Your assignment :: From the entries, return every line where the string "private" shows up.

Data records:
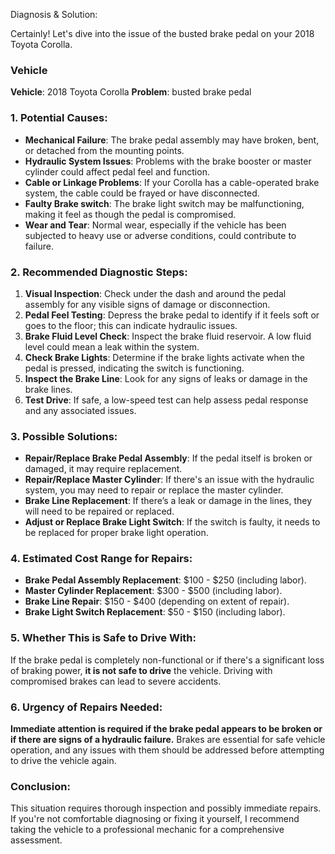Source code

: Diagnosis & Solution:

Certainly! Let's dive into the issue of the busted brake pedal on your 2018 Toyota Corolla.

### Vehicle

**Vehicle**: 2018 Toyota Corolla
**Problem**: busted brake pedal

### 1. Potential Causes:

- **Mechanical Failure**: The brake pedal assembly may have broken, bent, or detached from the mounting points.
- **Hydraulic System Issues**: Problems with the brake booster or master cylinder could affect pedal feel and function.
- **Cable or Linkage Problems**: If your Corolla has a cable-operated brake system, the cable could be frayed or have disconnected.
- **Faulty Brake switch**: The brake light switch may be malfunctioning, making it feel as though the pedal is compromised.
- **Wear and Tear**: Normal wear, especially if the vehicle has been subjected to heavy use or adverse conditions, could
  contribute to failure.

### 2. Recommended Diagnostic Steps:

1. **Visual Inspection**: Check under the dash and around the pedal assembly for any visible signs of damage or disconnection.
2. **Pedal Feel Testing**: Depress the brake pedal to identify if it feels soft or goes to the floor; this can indicate hydraulic issues.
3. **Brake Fluid Level Check**: Inspect the brake fluid reservoir. A low fluid level could mean a leak within the system.
4. **Check Brake Lights**: Determine if the brake lights activate when the pedal is pressed, indicating the switch is functioning.
5. **Inspect the Brake Line**: Look for any signs of leaks or damage in the brake lines.
6. **Test Drive**: If safe, a low-speed test can help assess pedal response and any associated issues.

### 3. Possible Solutions:

- **Repair/Replace Brake Pedal Assembly**: If the pedal itself is broken or damaged, it may require replacement.
- **Repair/Replace Master Cylinder**: If there's an issue with the hydraulic system, you may need to repair or replace the master cylinder.
- **Brake Line Replacement**: If there’s a leak or damage in the lines, they will need to be repaired or replaced.
- **Adjust or Replace Brake Light Switch**: If the switch is faulty, it needs to be replaced for proper brake light operation.

### 4. Estimated Cost Range for Repairs:

- **Brake Pedal Assembly Replacement**: $100 - $250 (including labor).
- **Master Cylinder Replacement**: $300 - $500 (including labor).
- **Brake Line Repair**: $150 - $400 (depending on extent of repair).
- **Brake Light Switch Replacement**: $50 - $150 (including labor).

### 5. Whether This is Safe to Drive With:

If the brake pedal is completely non-functional or if there's a significant loss of braking power,
**it is not safe to drive** the vehicle. Driving with compromised brakes can lead to severe accidents.

### 6. Urgency of Repairs Needed:

**Immediate attention is required if the brake pedal appears to be broken or if there are signs of a hydraulic failure.**
Brakes are essential for safe vehicle operation, and any issues with them should be addressed before attempting to drive the
vehicle again.

### Conclusion:

This situation requires thorough inspection and possibly immediate repairs. If you're not
comfortable diagnosing or fixing it yourself, I recommend taking the vehicle to a professional mechanic for a comprehensive
assessment.
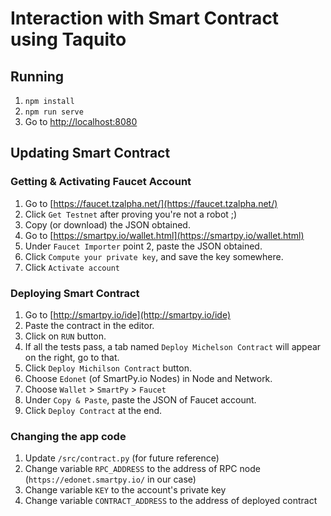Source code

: # Interaction with Smart Contract using Taquito

## Running

1. `npm install`
2. `npm run serve`
3. Go to [http://localhost:8080](http://localhost:8080)

## Updating Smart Contract

### Getting & Activating Faucet Account

1. Go to [https://faucet.tzalpha.net/](https://faucet.tzalpha.net/)
2. Click `Get Testnet` after proving you're not a robot ;)
3. Copy (or download) the JSON obtained.
4. Go to [https://smartpy.io/wallet.html](https://smartpy.io/wallet.html)
5. Under `Faucet Importer` point 2, paste the JSON obtained.
6. Click `Compute your private key`, and save the key somewhere.
7. Click `Activate account`

### Deploying Smart Contract

1. Go to [http://smartpy.io/ide](http://smartpy.io/ide)
2. Paste the contract in the editor.
3. Click on `RUN` button.
4. If all the tests pass, a tab named `Deploy Michelson Contract` will appear on the right, go to that.
5. Click `Deploy Michilson Contract` button.
6. Choose `Edonet` (of SmartPy.io Nodes) in Node and Network.
7. Choose `Wallet` > `SmartPy` > `Faucet`
8. Under `Copy & Paste`, paste the JSON of Faucet account.
9. Click `Deploy Contract` at the end.

### Changing the app code

1. Update `/src/contract.py` (for future reference)
2. Change variable `RPC_ADDRESS` to the address of RPC node (`https://edonet.smartpy.io/` in our case)
3. Change variable `KEY` to the account's private key
4. Change variable `CONTRACT_ADDRESS` to the address of deployed contract
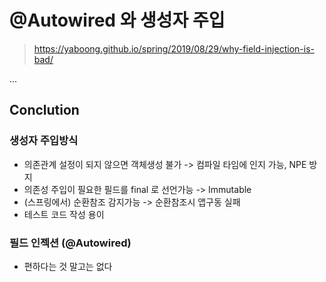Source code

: #  @Autowired 와 생성자 주입 
> https://yaboong.github.io/spring/2019/08/29/why-field-injection-is-bad/


...

## Conclution
### 생성자 주입방식
- 의존관계 설정이 되지 않으면 객체생성 불가 -> 컴파일 타임에 인지 가능, NPE 방지
- 의존성 주입이 필요한 필드를 final 로 선언가능 -> Immutable
- (스프링에서) 순환참조 감지가능 -> 순환참조시 앱구동 실패
- 테스트 코드 작성 용이

### 필드 인젝션 (@Autowired)
- 편하다는 것 말고는 없다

Answer to this exercise ::
6. Click `Compute your private key`, and save the key somewhere.
3. Change variable `KEY` to the account's private key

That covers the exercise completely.